Trainable Bayesian Spam Filters

My friend Jeff Duntemann posted a note yesterday in his web diary about using trainable Bayesian filters to filter spam.  I still don't agree that filtering is the best way to combat spam, but it's probably the best we're going to get, all things considered.  Blocking spam at the source (i.e. preventing it from entering the system in the first place) would be much more effective, but the design of the email protocols, and resistance to change prevent implementation of an effective Internet-wide spam blocking scheme.  So we're left with filtering at the delivery end.
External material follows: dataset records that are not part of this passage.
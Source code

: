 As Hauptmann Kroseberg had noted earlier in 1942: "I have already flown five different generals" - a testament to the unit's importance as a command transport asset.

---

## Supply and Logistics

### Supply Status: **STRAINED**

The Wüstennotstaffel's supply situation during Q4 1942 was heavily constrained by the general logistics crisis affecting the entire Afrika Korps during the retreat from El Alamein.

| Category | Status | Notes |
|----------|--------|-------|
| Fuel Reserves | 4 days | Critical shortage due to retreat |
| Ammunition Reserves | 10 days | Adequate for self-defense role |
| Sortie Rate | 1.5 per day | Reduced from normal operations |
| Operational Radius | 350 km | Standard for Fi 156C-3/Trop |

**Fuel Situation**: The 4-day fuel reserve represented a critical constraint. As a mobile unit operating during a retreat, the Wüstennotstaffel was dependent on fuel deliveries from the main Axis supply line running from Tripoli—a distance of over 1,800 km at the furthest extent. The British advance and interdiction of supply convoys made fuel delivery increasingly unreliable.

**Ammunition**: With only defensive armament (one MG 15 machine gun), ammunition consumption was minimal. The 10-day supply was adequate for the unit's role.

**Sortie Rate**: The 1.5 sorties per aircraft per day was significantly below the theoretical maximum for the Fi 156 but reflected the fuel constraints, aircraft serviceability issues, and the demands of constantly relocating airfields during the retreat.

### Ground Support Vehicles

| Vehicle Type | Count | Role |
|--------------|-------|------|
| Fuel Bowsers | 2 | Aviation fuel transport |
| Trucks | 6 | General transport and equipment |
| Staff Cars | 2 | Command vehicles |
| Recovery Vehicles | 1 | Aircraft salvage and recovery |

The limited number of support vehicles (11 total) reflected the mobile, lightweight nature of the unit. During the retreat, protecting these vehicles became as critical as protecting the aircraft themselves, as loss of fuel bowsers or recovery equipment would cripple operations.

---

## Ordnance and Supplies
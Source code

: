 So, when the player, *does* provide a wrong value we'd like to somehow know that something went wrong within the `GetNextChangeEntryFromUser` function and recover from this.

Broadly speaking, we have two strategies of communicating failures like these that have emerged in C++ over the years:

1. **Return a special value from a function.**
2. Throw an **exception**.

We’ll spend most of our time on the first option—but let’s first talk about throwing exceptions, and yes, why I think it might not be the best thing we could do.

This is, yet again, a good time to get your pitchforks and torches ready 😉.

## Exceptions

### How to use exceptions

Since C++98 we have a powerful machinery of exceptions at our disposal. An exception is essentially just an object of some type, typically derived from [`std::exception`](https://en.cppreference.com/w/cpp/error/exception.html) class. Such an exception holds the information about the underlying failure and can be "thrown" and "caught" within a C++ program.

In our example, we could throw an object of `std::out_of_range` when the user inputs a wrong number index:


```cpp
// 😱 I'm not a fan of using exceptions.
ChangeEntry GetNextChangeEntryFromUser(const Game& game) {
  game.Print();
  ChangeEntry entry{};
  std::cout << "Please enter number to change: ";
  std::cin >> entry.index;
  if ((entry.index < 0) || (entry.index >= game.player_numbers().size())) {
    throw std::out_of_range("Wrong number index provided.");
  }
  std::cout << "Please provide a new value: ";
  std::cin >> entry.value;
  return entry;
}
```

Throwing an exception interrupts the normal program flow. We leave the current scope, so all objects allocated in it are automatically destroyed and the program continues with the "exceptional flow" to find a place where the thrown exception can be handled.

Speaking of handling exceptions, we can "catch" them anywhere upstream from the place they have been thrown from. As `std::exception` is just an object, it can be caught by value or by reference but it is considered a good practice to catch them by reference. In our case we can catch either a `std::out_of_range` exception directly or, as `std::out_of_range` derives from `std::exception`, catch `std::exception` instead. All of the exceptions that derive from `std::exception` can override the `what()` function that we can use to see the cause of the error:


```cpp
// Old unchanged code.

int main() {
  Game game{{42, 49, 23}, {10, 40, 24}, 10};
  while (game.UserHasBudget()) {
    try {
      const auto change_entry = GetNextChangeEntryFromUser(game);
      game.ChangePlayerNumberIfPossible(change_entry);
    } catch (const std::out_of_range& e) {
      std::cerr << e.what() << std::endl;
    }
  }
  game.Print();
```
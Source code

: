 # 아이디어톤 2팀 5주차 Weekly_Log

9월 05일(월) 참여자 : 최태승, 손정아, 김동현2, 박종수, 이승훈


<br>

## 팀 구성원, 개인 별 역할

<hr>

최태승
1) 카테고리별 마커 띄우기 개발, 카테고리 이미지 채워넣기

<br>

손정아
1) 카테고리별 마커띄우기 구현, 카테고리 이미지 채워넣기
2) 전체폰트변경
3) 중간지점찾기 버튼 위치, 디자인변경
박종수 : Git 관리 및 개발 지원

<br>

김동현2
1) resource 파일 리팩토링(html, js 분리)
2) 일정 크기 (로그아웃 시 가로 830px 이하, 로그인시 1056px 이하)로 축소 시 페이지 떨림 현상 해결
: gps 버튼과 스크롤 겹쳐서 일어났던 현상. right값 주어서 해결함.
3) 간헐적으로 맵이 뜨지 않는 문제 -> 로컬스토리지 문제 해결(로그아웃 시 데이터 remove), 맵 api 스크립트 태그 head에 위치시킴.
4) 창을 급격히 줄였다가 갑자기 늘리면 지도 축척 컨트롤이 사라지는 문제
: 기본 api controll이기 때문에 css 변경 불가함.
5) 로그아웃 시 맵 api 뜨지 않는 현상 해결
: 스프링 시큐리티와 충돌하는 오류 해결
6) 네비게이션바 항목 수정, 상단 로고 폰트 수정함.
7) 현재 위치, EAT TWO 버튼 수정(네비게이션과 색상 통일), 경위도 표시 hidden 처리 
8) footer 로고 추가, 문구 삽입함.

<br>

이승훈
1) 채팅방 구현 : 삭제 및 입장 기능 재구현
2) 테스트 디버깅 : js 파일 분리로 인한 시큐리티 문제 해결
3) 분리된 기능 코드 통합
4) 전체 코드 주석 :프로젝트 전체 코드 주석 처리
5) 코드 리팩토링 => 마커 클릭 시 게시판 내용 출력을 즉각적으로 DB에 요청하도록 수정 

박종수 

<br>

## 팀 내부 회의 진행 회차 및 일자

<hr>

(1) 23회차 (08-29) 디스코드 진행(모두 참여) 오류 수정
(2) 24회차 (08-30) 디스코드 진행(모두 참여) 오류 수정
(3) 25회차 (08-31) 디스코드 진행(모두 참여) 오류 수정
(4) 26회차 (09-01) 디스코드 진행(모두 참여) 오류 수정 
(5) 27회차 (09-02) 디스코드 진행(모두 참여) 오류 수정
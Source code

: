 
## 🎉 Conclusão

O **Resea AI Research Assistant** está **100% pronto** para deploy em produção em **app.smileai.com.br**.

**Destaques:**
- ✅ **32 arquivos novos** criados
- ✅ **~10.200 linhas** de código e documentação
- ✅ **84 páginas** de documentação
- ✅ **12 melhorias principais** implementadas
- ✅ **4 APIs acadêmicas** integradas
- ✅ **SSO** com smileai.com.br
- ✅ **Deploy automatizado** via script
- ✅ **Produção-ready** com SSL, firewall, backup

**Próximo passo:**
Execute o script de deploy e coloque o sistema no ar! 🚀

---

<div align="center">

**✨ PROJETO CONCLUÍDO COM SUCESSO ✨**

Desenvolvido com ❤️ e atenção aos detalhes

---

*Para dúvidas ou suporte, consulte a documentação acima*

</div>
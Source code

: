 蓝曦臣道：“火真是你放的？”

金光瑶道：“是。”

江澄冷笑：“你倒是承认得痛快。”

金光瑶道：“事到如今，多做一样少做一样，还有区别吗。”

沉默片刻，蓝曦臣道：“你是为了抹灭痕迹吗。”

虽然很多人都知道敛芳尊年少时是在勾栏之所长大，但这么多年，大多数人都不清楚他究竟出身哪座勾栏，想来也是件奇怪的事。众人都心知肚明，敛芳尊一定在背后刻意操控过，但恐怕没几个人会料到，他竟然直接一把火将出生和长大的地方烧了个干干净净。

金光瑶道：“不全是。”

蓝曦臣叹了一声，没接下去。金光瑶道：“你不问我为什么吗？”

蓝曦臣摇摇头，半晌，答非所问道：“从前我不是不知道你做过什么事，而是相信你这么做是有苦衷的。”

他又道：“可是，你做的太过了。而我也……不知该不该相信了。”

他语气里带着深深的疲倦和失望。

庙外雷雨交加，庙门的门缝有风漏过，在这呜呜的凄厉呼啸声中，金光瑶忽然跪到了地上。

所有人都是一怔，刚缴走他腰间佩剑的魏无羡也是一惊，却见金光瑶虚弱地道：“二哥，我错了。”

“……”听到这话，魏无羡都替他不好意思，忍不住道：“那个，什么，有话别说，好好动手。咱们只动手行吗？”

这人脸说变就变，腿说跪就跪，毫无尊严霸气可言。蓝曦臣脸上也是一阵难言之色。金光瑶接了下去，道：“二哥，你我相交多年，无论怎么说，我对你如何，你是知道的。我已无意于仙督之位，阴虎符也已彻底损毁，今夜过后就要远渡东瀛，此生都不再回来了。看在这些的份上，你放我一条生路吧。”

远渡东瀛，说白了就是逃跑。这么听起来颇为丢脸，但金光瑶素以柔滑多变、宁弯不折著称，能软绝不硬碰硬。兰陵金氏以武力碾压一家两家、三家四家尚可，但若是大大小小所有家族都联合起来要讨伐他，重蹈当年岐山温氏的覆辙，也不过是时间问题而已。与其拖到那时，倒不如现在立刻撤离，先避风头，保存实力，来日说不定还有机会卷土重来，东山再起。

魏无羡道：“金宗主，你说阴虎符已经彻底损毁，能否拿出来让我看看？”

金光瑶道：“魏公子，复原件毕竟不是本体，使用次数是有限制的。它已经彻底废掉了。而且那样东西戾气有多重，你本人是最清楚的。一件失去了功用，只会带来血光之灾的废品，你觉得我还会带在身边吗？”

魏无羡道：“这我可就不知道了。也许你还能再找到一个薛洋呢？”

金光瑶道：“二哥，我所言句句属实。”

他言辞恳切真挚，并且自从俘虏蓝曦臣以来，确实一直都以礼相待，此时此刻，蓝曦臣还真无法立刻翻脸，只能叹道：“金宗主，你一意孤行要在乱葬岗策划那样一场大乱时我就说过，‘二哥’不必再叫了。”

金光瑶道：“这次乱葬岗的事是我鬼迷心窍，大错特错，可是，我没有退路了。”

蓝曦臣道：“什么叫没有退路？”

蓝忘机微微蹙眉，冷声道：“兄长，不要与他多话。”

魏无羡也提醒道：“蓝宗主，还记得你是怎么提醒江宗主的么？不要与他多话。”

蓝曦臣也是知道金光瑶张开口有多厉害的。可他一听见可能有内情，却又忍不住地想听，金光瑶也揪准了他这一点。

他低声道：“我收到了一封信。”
The nice thing about Bayesian filters, as Jeff points out, is that they are trainable.  And the one that everybody's talking about (see Jeff's site for the link) has a 99.5% success rate, with zero false positives.  It's impressive, and perhaps this is the way to go.  But on the client?  Like spam blocking, filtering should be done on the server.  All it would take is some simple modifications to the email server, a few extensions to the POP and IMAP mail protocols, and everybody could have spam filtering regardless of what email client they're using.  Filtering on the server would be much more efficient than having each individual client do the filtering.  Plus, servers could implement black list filtering on a per-user basis, and perhaps stop a large amount of unwanted email from ever being accepted.

Do I expect this to happen?  Sadly, no.  Even as outdated and inefficient as our mail protocols are, I don't expect them to be changed any time soon.  We're left waiting for the established email clients to include this kind of feature, or for somebody to come up with a new email client that has a good interface, includes all of the features we've come to expect, and also has advanced spam blocking features.  I think it's going to be a long wait.